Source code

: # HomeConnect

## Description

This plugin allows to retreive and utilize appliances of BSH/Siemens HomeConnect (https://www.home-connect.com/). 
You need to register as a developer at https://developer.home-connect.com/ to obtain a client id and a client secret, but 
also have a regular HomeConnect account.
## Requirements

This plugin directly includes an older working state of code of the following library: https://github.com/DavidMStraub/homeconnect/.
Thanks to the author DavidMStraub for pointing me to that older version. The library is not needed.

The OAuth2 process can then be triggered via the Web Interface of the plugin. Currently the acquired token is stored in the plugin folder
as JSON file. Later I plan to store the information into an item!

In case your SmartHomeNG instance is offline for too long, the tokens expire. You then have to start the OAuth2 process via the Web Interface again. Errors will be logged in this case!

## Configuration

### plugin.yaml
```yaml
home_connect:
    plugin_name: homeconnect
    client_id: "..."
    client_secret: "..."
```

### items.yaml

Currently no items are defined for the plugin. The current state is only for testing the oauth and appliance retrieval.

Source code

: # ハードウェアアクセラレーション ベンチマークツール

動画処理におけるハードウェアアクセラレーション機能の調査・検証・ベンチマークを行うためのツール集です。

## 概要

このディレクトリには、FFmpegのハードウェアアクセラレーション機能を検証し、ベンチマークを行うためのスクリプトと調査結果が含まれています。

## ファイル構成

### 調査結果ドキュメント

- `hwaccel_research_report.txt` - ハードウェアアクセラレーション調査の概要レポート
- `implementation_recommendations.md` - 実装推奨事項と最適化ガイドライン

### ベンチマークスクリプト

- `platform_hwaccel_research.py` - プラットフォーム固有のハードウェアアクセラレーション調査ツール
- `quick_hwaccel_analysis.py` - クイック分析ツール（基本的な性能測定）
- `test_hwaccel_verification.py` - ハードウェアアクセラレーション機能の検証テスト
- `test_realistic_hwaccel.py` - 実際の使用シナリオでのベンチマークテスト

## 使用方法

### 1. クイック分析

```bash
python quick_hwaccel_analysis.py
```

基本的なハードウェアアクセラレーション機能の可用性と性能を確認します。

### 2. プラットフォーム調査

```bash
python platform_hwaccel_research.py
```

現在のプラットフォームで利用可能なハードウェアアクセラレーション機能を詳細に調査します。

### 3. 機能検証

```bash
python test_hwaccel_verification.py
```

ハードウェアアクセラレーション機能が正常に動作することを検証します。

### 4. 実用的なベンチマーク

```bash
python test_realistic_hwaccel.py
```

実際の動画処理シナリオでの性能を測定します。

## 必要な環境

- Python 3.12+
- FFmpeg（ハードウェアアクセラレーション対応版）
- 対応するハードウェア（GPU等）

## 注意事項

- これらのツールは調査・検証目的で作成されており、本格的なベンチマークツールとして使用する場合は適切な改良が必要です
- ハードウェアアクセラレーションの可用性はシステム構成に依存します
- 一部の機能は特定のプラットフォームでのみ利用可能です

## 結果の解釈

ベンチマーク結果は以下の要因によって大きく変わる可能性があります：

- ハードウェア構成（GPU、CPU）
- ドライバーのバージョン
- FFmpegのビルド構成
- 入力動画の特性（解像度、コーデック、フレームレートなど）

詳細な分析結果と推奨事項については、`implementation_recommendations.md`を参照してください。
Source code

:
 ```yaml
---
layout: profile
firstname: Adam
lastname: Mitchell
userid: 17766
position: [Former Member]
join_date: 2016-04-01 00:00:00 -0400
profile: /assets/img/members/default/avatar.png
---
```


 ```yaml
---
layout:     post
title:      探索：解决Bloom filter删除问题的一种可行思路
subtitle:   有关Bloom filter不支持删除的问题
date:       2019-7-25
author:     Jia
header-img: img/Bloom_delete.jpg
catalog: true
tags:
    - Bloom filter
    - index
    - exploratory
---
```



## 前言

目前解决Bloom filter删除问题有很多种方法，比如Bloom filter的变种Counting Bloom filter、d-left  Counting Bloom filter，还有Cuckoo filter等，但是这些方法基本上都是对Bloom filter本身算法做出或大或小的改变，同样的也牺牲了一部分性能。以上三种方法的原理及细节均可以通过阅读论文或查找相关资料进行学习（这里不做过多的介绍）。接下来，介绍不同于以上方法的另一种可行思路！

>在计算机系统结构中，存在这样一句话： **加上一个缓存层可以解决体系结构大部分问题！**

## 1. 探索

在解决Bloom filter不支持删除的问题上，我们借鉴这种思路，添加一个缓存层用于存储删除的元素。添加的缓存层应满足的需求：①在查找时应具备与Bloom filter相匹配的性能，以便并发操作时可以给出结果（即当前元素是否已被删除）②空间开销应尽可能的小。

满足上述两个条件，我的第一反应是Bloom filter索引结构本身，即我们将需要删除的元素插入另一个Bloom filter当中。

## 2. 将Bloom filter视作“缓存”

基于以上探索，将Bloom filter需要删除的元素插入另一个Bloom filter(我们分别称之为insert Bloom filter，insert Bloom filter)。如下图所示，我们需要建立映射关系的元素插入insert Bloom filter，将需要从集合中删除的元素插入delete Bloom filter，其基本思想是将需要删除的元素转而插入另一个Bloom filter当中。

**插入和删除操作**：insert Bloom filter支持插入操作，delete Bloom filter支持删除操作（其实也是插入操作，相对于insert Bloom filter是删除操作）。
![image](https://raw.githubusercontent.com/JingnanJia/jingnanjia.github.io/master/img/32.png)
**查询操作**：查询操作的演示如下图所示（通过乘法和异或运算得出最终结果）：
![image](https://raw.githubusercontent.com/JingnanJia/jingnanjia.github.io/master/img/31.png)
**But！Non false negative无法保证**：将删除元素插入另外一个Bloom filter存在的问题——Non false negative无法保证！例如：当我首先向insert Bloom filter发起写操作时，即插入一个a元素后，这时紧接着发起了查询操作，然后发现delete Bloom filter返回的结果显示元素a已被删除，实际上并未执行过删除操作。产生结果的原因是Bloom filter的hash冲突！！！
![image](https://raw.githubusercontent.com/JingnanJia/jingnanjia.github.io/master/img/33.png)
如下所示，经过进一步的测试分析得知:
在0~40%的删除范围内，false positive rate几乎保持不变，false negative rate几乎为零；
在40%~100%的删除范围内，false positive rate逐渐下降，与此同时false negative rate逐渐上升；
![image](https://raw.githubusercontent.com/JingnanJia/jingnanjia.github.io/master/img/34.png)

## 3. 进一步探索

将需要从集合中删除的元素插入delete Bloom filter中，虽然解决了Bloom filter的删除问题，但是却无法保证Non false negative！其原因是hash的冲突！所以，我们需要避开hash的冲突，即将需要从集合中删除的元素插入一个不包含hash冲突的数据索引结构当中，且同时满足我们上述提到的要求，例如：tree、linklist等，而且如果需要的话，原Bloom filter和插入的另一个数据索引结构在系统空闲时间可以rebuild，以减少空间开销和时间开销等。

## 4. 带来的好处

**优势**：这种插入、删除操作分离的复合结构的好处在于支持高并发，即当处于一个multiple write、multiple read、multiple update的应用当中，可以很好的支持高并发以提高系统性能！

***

____________________

**ASSIGNMENT**:
Copy each record from above exactly, and include every line.

**WRITTEN ANSWER**:
Source code

: # HomeConnect

## Description

This plugin allows to retreive and utilize appliances of BSH/Siemens HomeConnect (https://www.home-connect.com/). 
You need to register as a developer at https://developer.home-connect.com/ to obtain a client id and a client secret, but 
also have a regular HomeConnect account.
## Requirements

This plugin directly includes an older working state of code of the following library: https://github.com/DavidMStraub/homeconnect/.
Thanks to the author DavidMStraub for pointing me to that older version. The library is not needed.

The OAuth2 process can then be triggered via the Web Interface of the plugin. Currently the acquired token is stored in the plugin folder
as JSON file. Later I plan to store the information into an item!

In case your SmartHomeNG instance is offline for too long, the tokens expire. You then have to start the OAuth2 process via the Web Interface again. Errors will be logged in this case!

## Configuration

### plugin.yaml
```yaml
home_connect:
    plugin_name: homeconnect
    client_id: "..."
    client_secret: "..."
```

### items.yaml

Currently no items are defined for the plugin. The current state is only for testing the oauth and appliance retrieval.

Source code

: # ハードウェアアクセラレーション ベンチマークツール

動画処理におけるハードウェアアクセラレーション機能の調査・検証・ベンチマークを行うためのツール集です。

## 概要

このディレクトリには、FFmpegのハードウェアアクセラレーション機能を検証し、ベンチマークを行うためのスクリプトと調査結果が含まれています。

## ファイル構成

### 調査結果ドキュメント

- `hwaccel_research_report.txt` - ハードウェアアクセラレーション調査の概要レポート
- `implementation_recommendations.md` - 実装推奨事項と最適化ガイドライン

### ベンチマークスクリプト

- `platform_hwaccel_research.py` - プラットフォーム固有のハードウェアアクセラレーション調査ツール
- `quick_hwaccel_analysis.py` - クイック分析ツール（基本的な性能測定）
- `test_hwaccel_verification.py` - ハードウェアアクセラレーション機能の検証テスト
- `test_realistic_hwaccel.py` - 実際の使用シナリオでのベンチマークテスト

## 使用方法

### 1. クイック分析

```bash
python quick_hwaccel_analysis.py
```

基本的なハードウェアアクセラレーション機能の可用性と性能を確認します。

### 2. プラットフォーム調査

```bash
python platform_hwaccel_research.py
```

現在のプラットフォームで利用可能なハードウェアアクセラレーション機能を詳細に調査します。

### 3. 機能検証

```bash
python test_hwaccel_verification.py
```

ハードウェアアクセラレーション機能が正常に動作することを検証します。

### 4. 実用的なベンチマーク

```bash
python test_realistic_hwaccel.py
```

実際の動画処理シナリオでの性能を測定します。

## 必要な環境

- Python 3.12+
- FFmpeg（ハードウェアアクセラレーション対応版）
- 対応するハードウェア（GPU等）

## 注意事項

- これらのツールは調査・検証目的で作成されており、本格的なベンチマークツールとして使用する場合は適切な改良が必要です
- ハードウェアアクセラレーションの可用性はシステム構成に依存します
- 一部の機能は特定のプラットフォームでのみ利用可能です

## 結果の解釈

ベンチマーク結果は以下の要因によって大きく変わる可能性があります：

- ハードウェア構成（GPU、CPU）
- ドライバーのバージョン
- FFmpegのビルド構成
- 入力動画の特性（解像度、コーデック、フレームレートなど）

詳細な分析結果と推奨事項については、`implementation_recommendations.md`を参照してください。
Source code

:
 ```yaml
---
layout: profile
firstname: Adam
lastname: Mitchell
userid: 17766
position: [Former Member]
join_date: 2016-04-01 00:00:00 -0400
profile: /assets/img/members/default/avatar.png
---
```


 ```yaml
---
layout:     post
title:      探索：解决Bloom filter删除问题的一种可行思路
subtitle:   有关Bloom filter不支持删除的问题
date:       2019-7-25
author:     Jia
header-img: img/Bloom_delete.jpg
catalog: true
tags:
    - Bloom filter
    - index
    - exploratory
---
```



## 前言

目前解决Bloom filter删除问题有很多种方法，比如Bloom filter的变种Counting Bloom filter、d-left  Counting Bloom filter，还有Cuckoo filter等，但是这些方法基本上都是对Bloom filter本身算法做出或大或小的改变，同样的也牺牲了一部分性能。以上三种方法的原理及细节均可以通过阅读论文或查找相关资料进行学习（这里不做过多的介绍）。接下来，介绍不同于以上方法的另一种可行思路！

>在计算机系统结构中，存在这样一句话： **加上一个缓存层可以解决体系结构大部分问题！**

## 1. 探索

在解决Bloom filter不支持删除的问题上，我们借鉴这种思路，添加一个缓存层用于存储删除的元素。添加的缓存层应满足的需求：①在查找时应具备与Bloom filter相匹配的性能，以便并发操作时可以给出结果（即当前元素是否已被删除）②空间开销应尽可能的小。

满足上述两个条件，我的第一反应是Bloom filter索引结构本身，即我们将需要删除的元素插入另一个Bloom filter当中。

## 2. 将Bloom filter视作“缓存”

基于以上探索，将Bloom filter需要删除的元素插入另一个Bloom filter(我们分别称之为insert Bloom filter，insert Bloom filter)。如下图所示，我们需要建立映射关系的元素插入insert Bloom filter，将需要从集合中删除的元素插入delete Bloom filter，其基本思想是将需要删除的元素转而插入另一个Bloom filter当中。

**插入和删除操作**：insert Bloom filter支持插入操作，delete Bloom filter支持删除操作（其实也是插入操作，相对于insert Bloom filter是删除操作）。
![image](https://raw.githubusercontent.com/JingnanJia/jingnanjia.github.io/master/img/32.png)
**查询操作**：查询操作的演示如下图所示（通过乘法和异或运算得出最终结果）：
![image](https://raw.githubusercontent.com/JingnanJia/jingnanjia.github.io/master/img/31.png)
**But！Non false negative无法保证**：将删除元素插入另外一个Bloom filter存在的问题——Non false negative无法保证！例如：当我首先向insert Bloom filter发起写操作时，即插入一个a元素后，这时紧接着发起了查询操作，然后发现delete Bloom filter返回的结果显示元素a已被删除，实际上并未执行过删除操作。产生结果的原因是Bloom filter的hash冲突！！！
![image](https://raw.githubusercontent.com/JingnanJia/jingnanjia.github.io/master/img/33.png)
如下所示，经过进一步的测试分析得知:
在0~40%的删除范围内，false positive rate几乎保持不变，false negative rate几乎为零；
在40%~100%的删除范围内，false positive rate逐渐下降，与此同时false negative rate逐渐上升；
![image](https://raw.githubusercontent.com/JingnanJia/jingnanjia.github.io/master/img/34.png)

## 3. 进一步探索

将需要从集合中删除的元素插入delete Bloom filter中，虽然解决了Bloom filter的删除问题，但是却无法保证Non false negative！其原因是hash的冲突！所以，我们需要避开hash的冲突，即将需要从集合中删除的元素插入一个不包含hash冲突的数据索引结构当中，且同时满足我们上述提到的要求，例如：tree、linklist等，而且如果需要的话，原Bloom filter和插入的另一个数据索引结构在系统空闲时间可以rebuild，以减少空间开销和时间开销等。

## 4. 带来的好处

**优势**：这种插入、删除操作分离的复合结构的好处在于支持高并发，即当处于一个multiple write、multiple read、multiple update的应用当中，可以很好的支持高并发以提高系统性能！

***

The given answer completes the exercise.